The second thing he stressed was that women can be likened to a trust and a husband has a great duty to look after that trust; his wife. He explained that it’s not an easy thing for a woman to leave the home she grew up in, a home where she was raised and was well taken care of by her family to leave and start a family with a man who at best can only promise to offer her a good or a better life.
He mentioned that a husband in Islam must take excellent care of his wife. Even if she works and has her own money, the money is hers but he still has a duty to spend and look after his wife. He mentioned that if a wife doesn’t want to work 9 to 5 anymore or for whatever reasons then the husband should help her set up a business. He mentioned that a husband must learn to think ahead; your wife is (or will be) the mother of your children, meaning you must help set her up in a way that she would be independent and not dependent on you. If the husband is the sole bread winner in the house, what would happen to the family if something were to happen to the husband? What would happen to your kids? Do you want your family to become a charity cause or to be begging people for money? He mentioned that no matter how successful a man is, he is only truly successful if he’s built a home where his wife and kids can live without him and he can be able to tell God I did my best or he would be able to leave the world with peace in his mind.
He mentioned that a husband must be able to leave his wife better than he met her; mentally, spiritually and financially. He explained that this is not just limited to spouses but people in general. The domestic staffs that work for you, when the time comes for them to leave, let them leave in an improved and better state.

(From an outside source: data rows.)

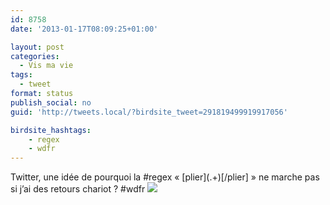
 ```yaml
---
id: 8758
date: '2013-01-17T08:09:25+01:00'

layout: post
categories:
  - Vis ma vie
tags:
  - tweet
format: status
publish_social: no
guid: 'http://tweets.local/?birdsite_tweet=291819499919917056'

birdsite_hashtags:
    - regex
    - wdfr
---
```


Twitter, une idée de pourquoi la #regex « \[plier\](.+)\[/plier\] » ne marche pas si j’ai des retours chariot ? #wdfr ![](http://tweets.local/wp-content/uploads/twitter-archive/tweets_media/291819499919917056-BAzASf-CQAAxvpX.jpg)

And lastly, my favorite part of the session, he rounded off by saying Yusuf should never forget that I’m his child so if he should do anything to me or was to make me unhappy, he would have him to deal with. Hahaha. You know as a woman when you get married, the husband becomes the most important male figure in her life but all husbands need to be reminded that whilst that is so, the wife has got other important men in her life, so they must thread carefully and know that they can’t try nonsense.
Aunt Aisha among other things mentioned that a wife must learn to show love to her husband because in all honesty the men are simply big babies. She must be respectful and dutiful to him at all times and must take good care of the home, her husbands properties and shower her whole family with her love and infinite prayers.
That summarizes the key words of advice I received from my pre-marriage counselling sessions.
For my loving reader reading this, I hope you found one or two thing beneficial. Please share this with your spouse, fiance or anyone you think would find this post to be beneficial.
To my dearest Amira and Tele, this post is specially dedicated to both of you and I wish both of your marriages the best of success. May God bless all our marriages and protect it from all forms of evil.